Los Angeles

Two Group Shows

Heritage Gallery and Feingarten Sculpture Gallery

Heritage Gallery features an extensive group show, and along with its collection of local artists are examples from the work of Cameron Booth, William Gropper, George Grosz, Rico Lebrun, Henry Moore, and Moses Soyer. Among the locals, Sicner’s eye-catching Surrealist collage The Avenger shows the artist’s taste and resourcefulness in selecting and ordering his material, as well as his admiration for Magritte. Simcock’s Pigeon Huts offers realistic landscape, as does Bibermann’s Retreat. Rosman’s Go Go Scene, in the Pop vein, features a hippy twister surrounded by vignettes from the jazz scene. Cabral’s Conversation is quiet in color and sculpturally stylized in composition, while Schnabel’s large canvas Children’s Games has a stained-glass effect and shows the influence of Klee. Bailley exhibits his Rock and Sea, Lacey his unusually large etching of three figures, Trio, and Berger her water-color, Landscape. Sherman’s Second City of Sarneth, a resplendent scene of India, is romantic and moody. White features a large back view of a nude in charcoal and crayon. Zaslove’s Bird Cage painted with romantic realism characterizes husband and wife, the symbolic title expressing their respective entrapments. Also presented in the show is the work of three sculptors—Russin, Wein, and Huter.

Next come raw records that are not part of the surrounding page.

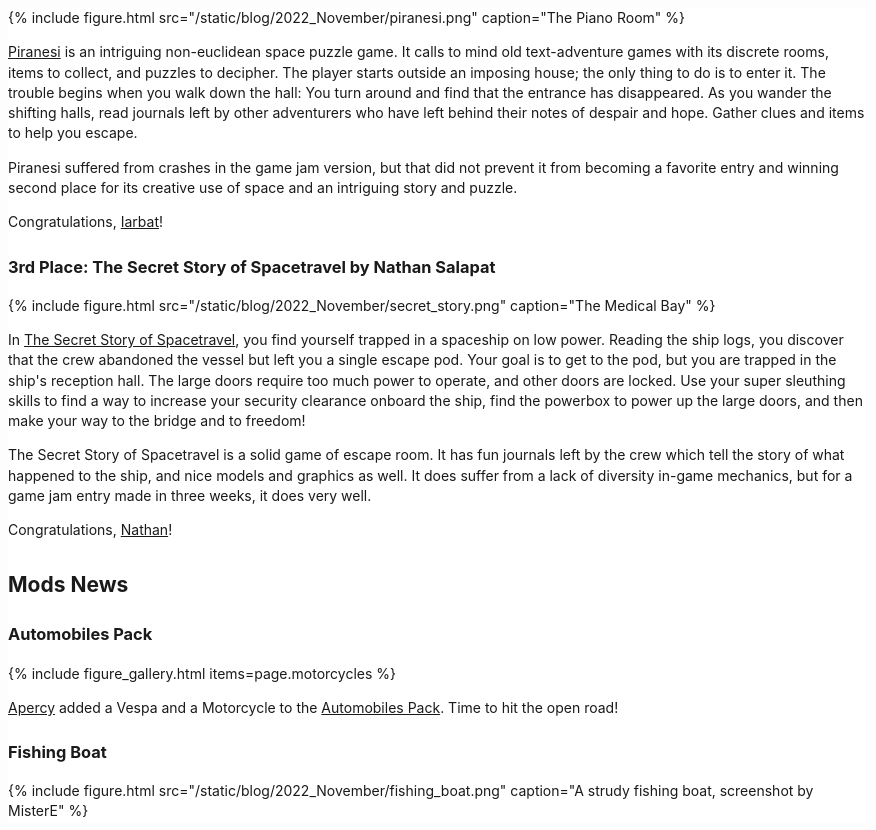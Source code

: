 {% include figure.html src="/static/blog/2022_November/piranesi.png"
    caption="The Piano Room" %}

[Piranesi](https://content.luanti.org/packages/cool_beans/piranesi/) is an
intriguing non-euclidean space puzzle game. It calls to mind old text-adventure
games with its discrete rooms, items to collect, and puzzles to decipher. The
player starts outside an imposing house; the only thing to do is to enter it.
The trouble begins when you walk down the hall: You turn around and find that
the entrance has disappeared. As you wander the shifting halls, read journals
left by other adventurers who have left behind their notes of despair and hope.
Gather clues and items to help you escape.

Piranesi suffered from crashes in the game jam version, but that did not prevent
it from becoming a favorite entry and winning second place for its creative use
of space and an intriguing story and puzzle.

Congratulations, [Iarbat](https://content.luanti.org/packages/cool_beans/piranesi/)!

### 3rd Place: The Secret Story of Spacetravel by Nathan Salapat

{% include figure.html src="/static/blog/2022_November/secret_story.png"
    caption="The Medical Bay" %}

In [The Secret Story of Spacetravel](https://content.luanti.org/packages/Nathan.S/sss/), you find yourself trapped in a spaceship on
low power. Reading the ship logs, you discover that the crew abandoned the
vessel but left you a single escape pod. Your goal is to get to the pod, but you
are trapped in the ship's reception hall. The large doors require too much power
to operate, and other doors are locked. Use your super sleuthing skills to find
a way to increase your security clearance onboard the ship, find the powerbox to
power up the large doors, and then make your way to the bridge and to freedom!

The Secret Story of Spacetravel is a solid game of escape room. It has fun
journals left by the crew which tell the story of what happened to the ship, and
nice models and graphics as well. It does suffer from a lack of diversity
in-game mechanics, but for a game jam entry made in three weeks, it does very
well.

Congratulations, [Nathan](https://content.luanti.org/users/Nathan.S/)!


## Mods News

### Automobiles Pack

{% include figure_gallery.html items=page.motorcycles %}

[Apercy](https://content.luanti.org/users/apercy/) added a Vespa and a Motorcycle to the [Automobiles Pack](https://content.luanti.org/packages/apercy/automobiles_pck/). Time to hit the
open road!

### Fishing Boat

{% include figure.html src="/static/blog/2022_November/fishing_boat.png"
    caption="A strudy fishing boat, screenshot by MisterE" %}
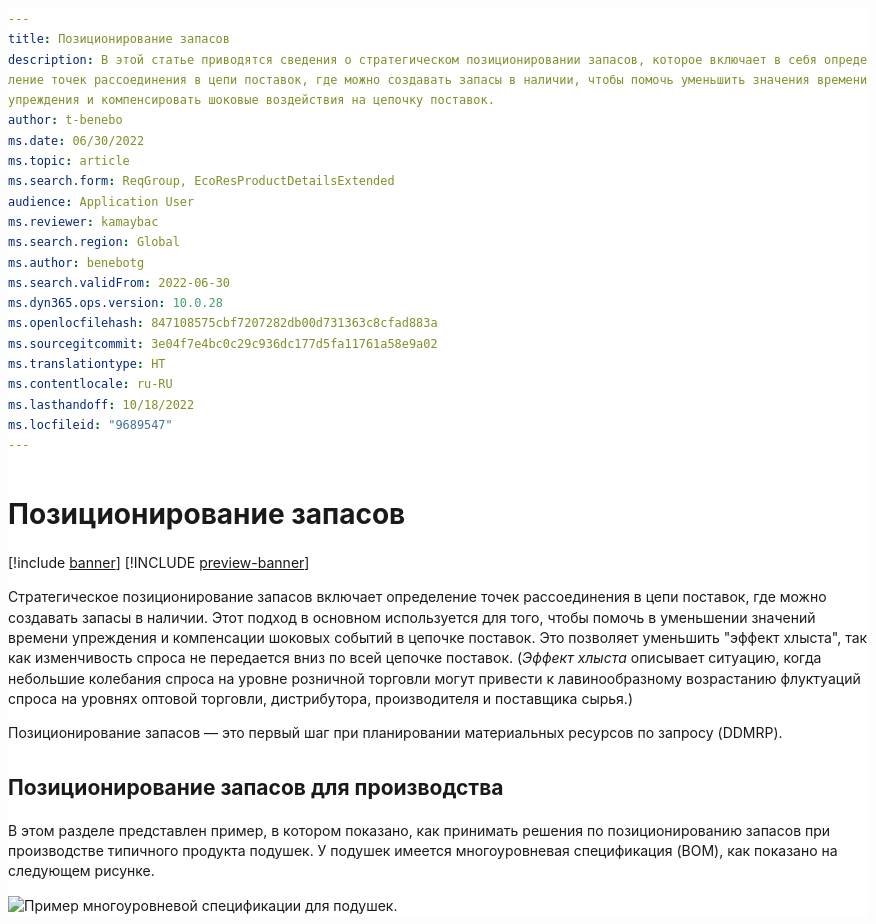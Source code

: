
 ```yaml
---
title: Позиционирование запасов
description: В этой статье приводятся сведения о стратегическом позиционировании запасов, которое включает в себя определение точек рассоединения в цепи поставок, где можно создавать запасы в наличии, чтобы помочь уменьшить значения времени упреждения и компенсировать шоковые воздействия на цепочку поставок.
author: t-benebo
ms.date: 06/30/2022
ms.topic: article
ms.search.form: ReqGroup, EcoResProductDetailsExtended
audience: Application User
ms.reviewer: kamaybac
ms.search.region: Global
ms.author: benebotg
ms.search.validFrom: 2022-06-30
ms.dyn365.ops.version: 10.0.28
ms.openlocfilehash: 847108575cbf7207282db00d731363c8cfad883a
ms.sourcegitcommit: 3e04f7e4bc0c29c936dc177d5fa11761a58e9a02
ms.translationtype: HT
ms.contentlocale: ru-RU
ms.lasthandoff: 10/18/2022
ms.locfileid: "9689547"
---
```

# <a name="inventory-positioning"></a>Позиционирование запасов

[!include [banner](../../includes/banner.md)]
[!INCLUDE [preview-banner](../../includes/preview-banner.md)]


Стратегическое позиционирование запасов включает определение точек рассоединения в цепи поставок, где можно создавать запасы в наличии. Этот подход в основном используется для того, чтобы помочь в уменьшении значений времени упреждения и компенсации шоковых событий в цепочке поставок. Это позволяет уменьшить "эффект хлыста", так как изменчивость спроса не передается вниз по всей цепочке поставок. (*Эффект хлыста* описывает ситуацию, когда небольшие колебания спроса на уровне розничной торговли могут привести к лавинообразному возрастанию флуктуаций спроса на уровнях оптовой торговли, дистрибутора, производителя и поставщика сырья.)

Позиционирование запасов — это первый шаг при планировании материальных ресурсов по запросу (DDMRP).

## <a name="inventory-positioning-for-manufacturing"></a>Позиционирование запасов для производства

В этом разделе представлен пример, в котором показано, как принимать решения по позиционированию запасов при производстве типичного продукта подушек. У подушек имеется многоуровневая спецификация (BOM), как показано на следующем рисунке.

![Пример многоуровневой спецификации для подушек.](media/ddmrp-bom-example.png "Пример многоуровневой спецификации для подушек")
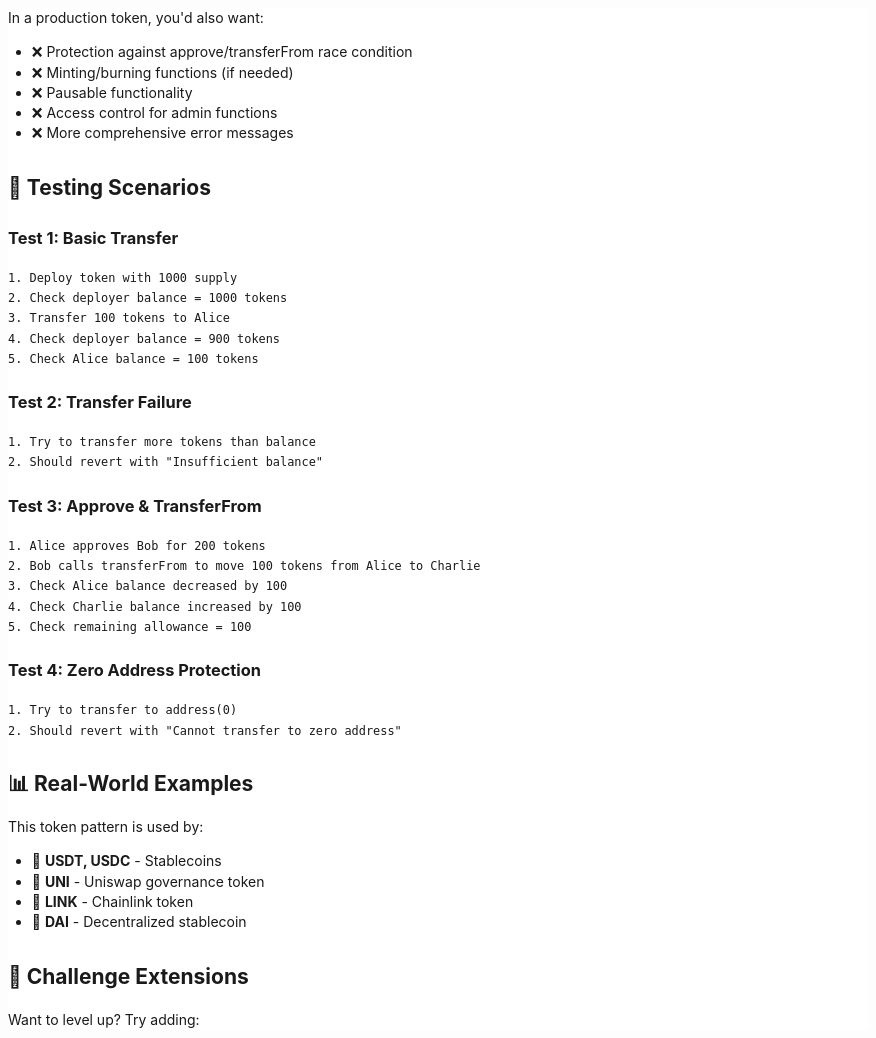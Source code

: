In a production token, you'd also want:
- ❌ Protection against approve/transferFrom race condition
- ❌ Minting/burning functions (if needed)
- ❌ Pausable functionality
- ❌ Access control for admin functions
- ❌ More comprehensive error messages

## 🧪 Testing Scenarios

### Test 1: Basic Transfer
```
1. Deploy token with 1000 supply
2. Check deployer balance = 1000 tokens
3. Transfer 100 tokens to Alice
4. Check deployer balance = 900 tokens
5. Check Alice balance = 100 tokens
```

### Test 2: Transfer Failure
```
1. Try to transfer more tokens than balance
2. Should revert with "Insufficient balance"
```

### Test 3: Approve & TransferFrom
```
1. Alice approves Bob for 200 tokens
2. Bob calls transferFrom to move 100 tokens from Alice to Charlie
3. Check Alice balance decreased by 100
4. Check Charlie balance increased by 100
5. Check remaining allowance = 100
```

### Test 4: Zero Address Protection
```
1. Try to transfer to address(0)
2. Should revert with "Cannot transfer to zero address"
```

## 📊 Real-World Examples

This token pattern is used by:
- 💎 **USDT, USDC** - Stablecoins
- 🦄 **UNI** - Uniswap governance token
- 🔗 **LINK** - Chainlink token
- 🌟 **DAI** - Decentralized stablecoin

## 🎯 Challenge Extensions

Want to level up? Try adding:
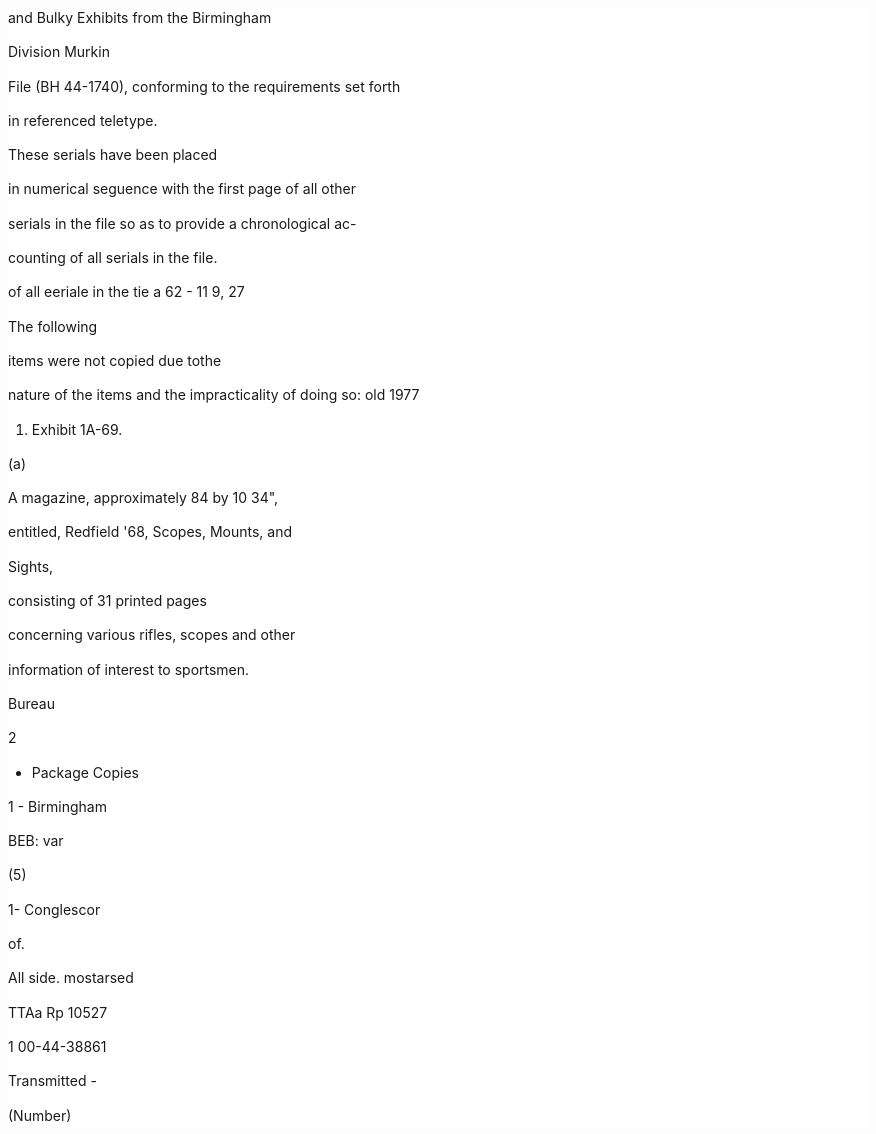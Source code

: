and Bulky Exhibits from the Birmingham

Division Murkin

File (BH 44-1740), conforming to the requirements set forth

in referenced teletype.

These serials have been placed

in numerical seguence with the first page of all other

serials in the file so as to provide a chronological ac-

counting of all serials in the file.

of all eeriale in the tie a 62 - 11 9, 27

The following

items were not copied due tothe

nature of the items and the impracticality of doing so: old 1977

1. Exhibit 1A-69.

(a)

A magazine, approximately 84 by 10 34",

entitled, Redfield '68, Scopes, Mounts, and

Sights,

consisting of 31 printed pages

concerning various rifles, scopes and other

information of interest to sportsmen.

Bureau

2

- Package Copies

1 - Birmingham

BEB: var

(5)

1- Conglescor

of.

All side. mostarsed

TTAa Rp 10527

1 00-44-38861

Transmitted -

(Number)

At the Feingarten Sculpture Gallery another group show includes pastels and drawings as well as sculpture. Chodorow shows some of the more imaginative pieces from his recent exhibition at the gallery, and Ralph Massey exhibits his Go Go Girl whose ample proportions more than fill her scant bikini. In another mood is his Predators, man and beast, molded of ceramic reinforced with steel. Edward Merryfield’s cast bronze Icons are dramatic and emotional in their symbolism. International Icon especially has a grimly haunting aspect.

Okamura shows a large selection of recent pastels all of which display his gifts as a colorist but which do not succeed in explicating his imaginative power beyond the point of pictorial pleasantry. Elmer Friedensohn’s charcoal landscape drawings of Long Island are scenically picturesque, while Guerreschi, from Milan, shows large pencil and ink wash drawings that are both expressionistic and Japanese in feeling. My has the title included in the picture as does his drawing of the Concentration Camp. Both black and whites are splashed with red ink and this sudden intrusion of symbolic color intensifies their emotional impact.